Nov. 18th, 2007 02:19 pm
November 14, 2007
By Vanessa L. Facenda
Patricia Field, famous for the colorful and talked-about fashions she created for the Sex and the City stars, has a new muse: Barbie.
I confess, I was a Barbie-loving little girl. My parents were too much of hippies to buy me one, so it was the first thing I actually saved up money to purchase. She was Pink and Pretty. She had pink spandex pants, pink high heels, and a pink faux fur stole. With this sort of early fashion influence, it is easy to see why Burning Man wasn't a big leap for me.

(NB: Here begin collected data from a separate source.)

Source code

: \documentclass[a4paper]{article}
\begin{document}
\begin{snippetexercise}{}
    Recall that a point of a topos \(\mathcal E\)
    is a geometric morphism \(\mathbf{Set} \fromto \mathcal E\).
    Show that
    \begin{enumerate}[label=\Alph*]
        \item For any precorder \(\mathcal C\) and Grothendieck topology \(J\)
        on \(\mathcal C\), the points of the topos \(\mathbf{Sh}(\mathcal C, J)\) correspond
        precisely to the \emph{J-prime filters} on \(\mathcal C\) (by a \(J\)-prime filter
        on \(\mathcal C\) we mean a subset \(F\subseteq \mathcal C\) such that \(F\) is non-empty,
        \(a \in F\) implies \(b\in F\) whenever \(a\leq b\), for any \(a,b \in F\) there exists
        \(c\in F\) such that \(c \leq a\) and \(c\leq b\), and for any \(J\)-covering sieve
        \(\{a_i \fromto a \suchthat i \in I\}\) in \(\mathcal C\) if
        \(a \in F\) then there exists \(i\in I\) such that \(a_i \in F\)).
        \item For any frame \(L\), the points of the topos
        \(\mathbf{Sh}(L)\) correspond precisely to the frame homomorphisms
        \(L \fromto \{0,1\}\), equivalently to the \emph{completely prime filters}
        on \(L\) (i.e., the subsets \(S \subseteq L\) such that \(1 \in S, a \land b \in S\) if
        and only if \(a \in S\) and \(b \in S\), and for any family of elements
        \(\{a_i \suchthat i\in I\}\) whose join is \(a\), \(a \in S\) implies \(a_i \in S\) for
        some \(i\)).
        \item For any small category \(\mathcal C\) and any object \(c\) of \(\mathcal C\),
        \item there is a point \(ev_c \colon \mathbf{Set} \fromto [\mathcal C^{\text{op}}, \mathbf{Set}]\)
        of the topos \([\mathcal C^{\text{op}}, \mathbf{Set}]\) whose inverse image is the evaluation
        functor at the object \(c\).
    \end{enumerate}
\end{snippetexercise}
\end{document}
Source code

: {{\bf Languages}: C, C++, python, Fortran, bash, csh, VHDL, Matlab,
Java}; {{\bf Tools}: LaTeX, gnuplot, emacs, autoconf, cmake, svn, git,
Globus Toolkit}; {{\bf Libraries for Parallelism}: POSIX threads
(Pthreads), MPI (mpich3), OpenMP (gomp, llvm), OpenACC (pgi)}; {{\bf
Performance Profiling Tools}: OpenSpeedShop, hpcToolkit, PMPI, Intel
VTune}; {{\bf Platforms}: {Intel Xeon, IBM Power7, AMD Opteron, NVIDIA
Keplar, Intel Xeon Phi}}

My Barbie drove shoe boxes, and wore dresses I styled for her out of tube socks. She was the only one I owned, other than an ancient Midge doll missing her bangs I had inherited from an aunt. The only male in her life was a Michael Jackson doll my brother got for Christmas, long after I was done playing with dolls. I really liked my Barbie (and I confess, I think she is somewhere in this house, right now).
But...I do think there is something seriously wrong with the cultish fetishizing of this toy amongst grown women. I place it right up there with the huge wave of Disney Princess products that can now be purchased for adults (including of all things entire weddings and gowns), which I find loathsome for children, but horrifying for adults. Kids pretending to be princesses don't bother me so much...it is hard to escape society's idea of a princess...someone well cared for, adored, comfortable, well dressed, and special...who wouldn't want these things? But it is the extensive branding on top of this that gets to be too much for me. The idea that you may not be a Barbie or a princess, but if you purchase enough things, maybe you can pretend really hard. In a society that holds Paris Hilton up as a model of young womanhood, I would much rather see resources being put into giving girls the sort of intelligent imaginations that enable them to dream of better worlds based in science, peace, hope, and communication, rather than escapist fantasies revolving around material wealth.